→ **EXERCISE AIM**: Your copy should contain exactly the lines from the start of the material through the line containing "## What Is the", and no pictures.

→ **EXTRACTED RECORDS**:
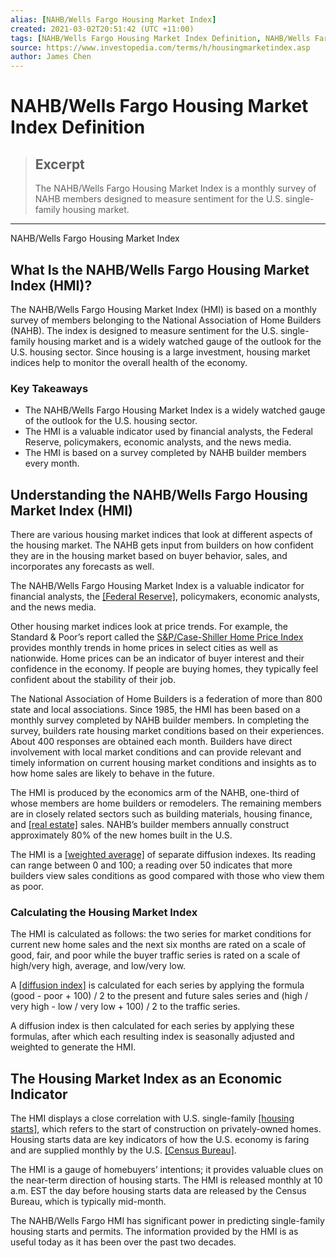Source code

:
 ```yaml
---
alias: [NAHB/Wells Fargo Housing Market Index]
created: 2021-03-02T20:51:42 (UTC +11:00)
tags: [NAHB/Wells Fargo Housing Market Index Definition, NAHB/Wells Fargo Housing Market Index]
source: https://www.investopedia.com/terms/h/housingmarketindex.asp
author: James Chen
---
```


# NAHB/Wells Fargo Housing Market Index Definition

> ## Excerpt
> The NAHB/Wells Fargo Housing Market Index is a monthly survey of NAHB members designed to measure sentiment for the U.S. single-family housing market.

---

NAHB/Wells Fargo Housing Market Index
## What Is the NAHB/Wells Fargo Housing Market Index (HMI)?

The NAHB/Wells Fargo Housing Market Index (HMI) is based on a monthly survey of members belonging to the National Association of Home Builders (NAHB). The index is designed to measure sentiment for the U.S. single-family housing market and is a widely watched gauge of the outlook for the U.S. housing sector. Since housing is a large investment, housing market indices help to monitor the overall health of the economy.

### Key Takeaways

-   The NAHB/Wells Fargo Housing Market Index is a widely watched gauge of the outlook for the U.S. housing sector.
-   The HMI is a valuable indicator used by financial analysts, the Federal Reserve, policymakers, economic analysts, and the news media.
-   The HMI is based on a survey completed by NAHB builder members every month.

## Understanding the NAHB/Wells Fargo Housing Market Index (HMI)

There are various housing market indices that look at different aspects of the housing market. The NAHB gets input from builders on how confident they are in the housing market based on buyer behavior, sales, and incorporates any forecasts as well.

The NAHB/Wells Fargo Housing Market Index is a valuable indicator for financial analysts, the [[Federal Reserve]](https://www.investopedia.com/terms/f/federalreservesystem.asp), policymakers, economic analysts, and the news media.

Other housing market indices look at price trends. For example, the Standard & Poor’s report called the [S&P/Case-Shiller Home Price Index](https://www.investopedia.com/terms/s/sandp_case_shiller_index.asp) provides monthly trends in home prices in select cities as well as nationwide. Home prices can be an indicator of buyer interest and their confidence in the economy. If people are buying homes, they typically feel confident about the stability of their job.

The National Association of Home Builders is a federation of more than 800 state and local associations. Since 1985, the HMI has been based on a monthly survey completed by NAHB builder members. In completing the survey, builders rate housing market conditions based on their experiences. About 400 responses are obtained each month. Builders have direct involvement with local market conditions and can provide relevant and timely information on current housing market conditions and insights as to how home sales are likely to behave in the future.

The HMI is produced by the economics arm of the NAHB, one-third of whose members are home builders or remodelers. The remaining members are in closely related sectors such as building materials, housing finance, and [[real estate]](https://www.investopedia.com/terms/r/realestate.asp) sales. NAHB’s builder members annually construct approximately 80% of the new homes built in the U.S.

The HMI is a [[weighted average]](https://www.investopedia.com/terms/w/weightedaverage.asp) of separate diffusion indexes. Its reading can range between 0 and 100; a reading over 50 indicates that more builders view sales conditions as good compared with those who view them as poor.

### Calculating the Housing Market Index

The HMI is calculated as follows: the two series for market conditions for current new home sales and the next six months are rated on a scale of good, fair, and poor while the buyer traffic series is rated on a scale of high/very high, average, and low/very low.

A [[diffusion index]](https://www.investopedia.com/terms/d/diffusionindex.asp) is calculated for each series by applying the formula (good - poor + 100) / 2 to the present and future sales series and (high / very high - low / very low + 100) / 2 to the traffic series.

A diffusion index is then calculated for each series by applying these formulas, after which each resulting index is seasonally adjusted and weighted to generate the HMI.

## The Housing Market Index as an Economic Indicator

The HMI displays a close correlation with U.S. single-family [[housing starts]](https://www.investopedia.com/terms/h/housingstarts.asp), which refers to the start of construction on privately-owned homes. Housing starts data are key indicators of how the U.S. economy is faring and are supplied monthly by the U.S. [[Census Bureau]](https://www.investopedia.com/terms/b/bureauofcensus.asp).

The HMI is a gauge of homebuyers’ intentions; it provides valuable clues on the near-term direction of housing starts. The HMI is released monthly at 10 a.m. EST the day before housing starts data are released by the Census Bureau, which is typically mid-month.

The NAHB/Wells Fargo HMI has significant power in predicting single-family housing starts and permits. The information provided by the HMI is as useful today as it has been over the past two decades.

→ **WRITTEN RESPONSE**:
Source code

:
 ```yaml
---
alias: [NAHB/Wells Fargo Housing Market Index]
created: 2021-03-02T20:51:42 (UTC +11:00)
tags: [NAHB/Wells Fargo Housing Market Index Definition, NAHB/Wells Fargo Housing Market Index]
source: https://www.investopedia.com/terms/h/housingmarketindex.asp
author: James Chen
---
```


# NAHB/Wells Fargo Housing Market Index Definition

> ## Excerpt
> The NAHB/Wells Fargo Housing Market Index is a monthly survey of NAHB members designed to measure sentiment for the U.S. single-family housing market.

---

NAHB/Wells Fargo Housing Market Index
## What Is the NAHB/Wells Fargo Housing Market Index (HMI)?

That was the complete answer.